Musiksprung ins Blaue
Felix Leuschner schrieb ein interaktives Oratorium zu Yves Kleins monochromen Wandschwämmen im MiR
Es hat nicht viel gefehlt, dann wäre diese Uraufführung – ein Auftragswerk der Intendanz zum 50. Todestag von Yves Klein – im Vorfeld an juristischem Kleinkrieg gescheitert. Denn Rotraut Klein (geborene Uecker), Witwe des mit 34 Jahren 1962 verstorbenen französischen Utopisten und philosophischen „enfant terrible“, untersagte zunächst die Gelsenkirchener Produktion. Man einigte sich dann doch kurz vor dem Premierentermin - allerdings musste MiR-Chef Michael Schulz eine eigentlich selbstverständliche Erklärung verlesen: Dass der Sprung in die Leere, so der offizielle Titel, kein Stück mit biographischer Genauigkeit sei, dass es sich um eine „frei assoziierte, subjektiv-spekulative Annäherung“ an die Figur handele. Viel Aufregung um wenig Substanz…

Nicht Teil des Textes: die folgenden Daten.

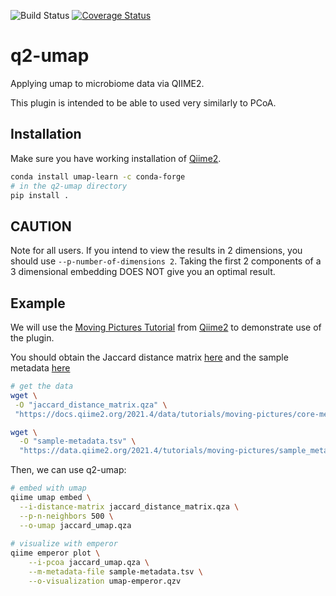 ![Build Status](https://github.com/biocore/q2-umap/actions/workflows/python-package.yml/badge.svg?branch=master)
[![Coverage Status](https://coveralls.io/repos/github/biocore/q2-umap/badge.svg?branch=master)](https://coveralls.io/github/gwarmstrong/q2-umap?branch=master)
# q2-umap
Applying umap to microbiome data via QIIME2.

This plugin is intended to be able to used very similarly to PCoA.


## Installation
Make sure you have working installation of [Qiime2](https://qiime2.org).

```bash
conda install umap-learn -c conda-forge
# in the q2-umap directory
pip install . 
```

## CAUTION
Note for all users. If you intend to view the results in 2 dimensions, you 
should use `--p-number-of-dimensions 2`. Taking the first 2 components of a 3 
dimensional embedding DOES NOT give you an optimal result.

## Example
We will use the [Moving Pictures Tutorial]() from [Qiime2](https://qiime2.org)
to demonstrate use of the plugin.

You should obtain the Jaccard distance matrix [here](https://docs.qiime2.org/2021.4/data/tutorials/moving-pictures/core-metrics-results/jaccard_distance_matrix.qza)
and the sample metadata [here](https://data.qiime2.org/2021.4/tutorials/moving-pictures/sample_metadata.tsv)

```bash
# get the data
wget \
 -O "jaccard_distance_matrix.qza" \
 "https://docs.qiime2.org/2021.4/data/tutorials/moving-pictures/core-metrics-results/jaccard_distance_matrix.qza"

wget \
  -O "sample-metadata.tsv" \
  "https://data.qiime2.org/2021.4/tutorials/moving-pictures/sample_metadata.tsv"
```

Then, we can use q2-umap:
```bash
# embed with umap
qiime umap embed \
  --i-distance-matrix jaccard_distance_matrix.qza \
  --p-n-neighbors 500 \
  --o-umap jaccard_umap.qza
  
# visualize with emperor
qiime emperor plot \
    --i-pcoa jaccard_umap.qza \
    --m-metadata-file sample-metadata.tsv \
    --o-visualization umap-emperor.qzv
    
```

Denn Komponist Felix Leuschner (München) und sein Librettist Reto Finger (Zürich) zielen mit ihrem interaktiven Oratorium (oder Mysterium) für fünf Solisten, ein Kind, Chor und Orchester auf allgemeine Fragen von Kunst, Zeit und Gesellschaft, die jedoch gut am rebellischen Künstlertum Kleins poetisch festzumachen ist. Man erlebt im Foyer des Hauses, für das Architekt Werner Ruhnau 1959 den Visionär Klein als „Raumgestalter“ verpflichtete, eine Sehnsuchtssuche des Individuums nach Sinn, nach neuer Energie, nach Selbstbestimmung, nach dem Motto „Eine neue Welt braucht neue Menschen“. Gesungen wird wenig, gesprochen umso mehr – ein Lehrstück über Wandelnde und Wandlungen, über den Raum als spirituelles Abenteuer, über das Theater als Podium für die innere Revolution. Den Anspruch einzulösen, gelingt Leuschner mal mehr, mal weniger. Am eindrucksvollsten und nahe bei Kleins extrovertierter Ideenwelt sind irrationale, dennoch sinnliche Klänge – ein Summen (des hervorragenden Chores) und ein Sirren (des Folkwang-Kammerorchesters). Der ganze Raum wird zum schwebenden, irisierenden Klang. Dirk Erdelkamp als Dirigent gewinnt der Leuschner-Partitur gläserne Atmosphäre und eine irritierende Klangsprache ab. Wenn ein Romantik-Zitat eingestreut wird, dann wird für Momente deutlich, was wir alles bereits verloren haben – dass die Melodie, die Harmonik, der Frieden (in uns) längst ferne Ideale geworden sind.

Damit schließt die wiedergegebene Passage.